[Excerpts from a dataset]

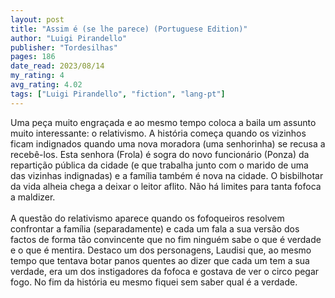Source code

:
 ```yaml
---
layout: post
title: "Assim é (se lhe parece) (Portuguese Edition)"
author: "Luigi Pirandello"
publisher: "Tordesilhas"
pages: 186
date_read: 2023/08/14
my_rating: 4
avg_rating: 4.02
tags: ["Luigi Pirandello", "fiction", "lang-pt"]
---
```


Uma peça muito engraçada e ao mesmo tempo coloca a baila um assunto muito interessante: o relativismo. A história começa quando os vizinhos ficam indignados quando uma nova moradora (uma senhorinha) se recusa a recebê-los. Esta senhora (Frola) é sogra do novo funcionário (Ponza) da repartição pública da cidade (e que trabalha junto com o marido de uma das vizinhas indignadas) e a família também é nova na cidade. O bisbilhotar da vida alheia chega a deixar o leitor aflito. Não há limites para tanta fofoca a maldizer. <br/><br/>A questão do relativismo aparece quando os fofoqueiros resolvem confrontar a família (separadamente) e cada um fala a sua versão dos factos de forma tão convincente que no fim ninguém sabe o que é verdade e o que é mentira. Destaco um dos personagens, Laudisi que, ao mesmo tempo que tentava botar panos quentes ao dizer que cada um tem a sua verdade, era um dos instigadores da fofoca e gostava de ver o circo pegar fogo. No fim da história eu mesmo fiquei sem saber qual é a verdade.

__WHAT IS BEING ASKED__. With the images omitted, repeat all the data word for word.

__ANSWER FOR THIS EXERCISE__.
Source code

:
 ```yaml
---
layout: post
title: "Assim é (se lhe parece) (Portuguese Edition)"
author: "Luigi Pirandello"
publisher: "Tordesilhas"
pages: 186
date_read: 2023/08/14
my_rating: 4
avg_rating: 4.02
tags: ["Luigi Pirandello", "fiction", "lang-pt"]
---
```


Uma peça muito engraçada e ao mesmo tempo coloca a baila um assunto muito interessante: o relativismo. A história começa quando os vizinhos ficam indignados quando uma nova moradora (uma senhorinha) se recusa a recebê-los. Esta senhora (Frola) é sogra do novo funcionário (Ponza) da repartição pública da cidade (e que trabalha junto com o marido de uma das vizinhas indignadas) e a família também é nova na cidade. O bisbilhotar da vida alheia chega a deixar o leitor aflito. Não há limites para tanta fofoca a maldizer. <br/><br/>A questão do relativismo aparece quando os fofoqueiros resolvem confrontar a família (separadamente) e cada um fala a sua versão dos factos de forma tão convincente que no fim ninguém sabe o que é verdade e o que é mentira. Destaco um dos personagens, Laudisi que, ao mesmo tempo que tentava botar panos quentes ao dizer que cada um tem a sua verdade, era um dos instigadores da fofoca e gostava de ver o circo pegar fogo. No fim da história eu mesmo fiquei sem saber qual é a verdade.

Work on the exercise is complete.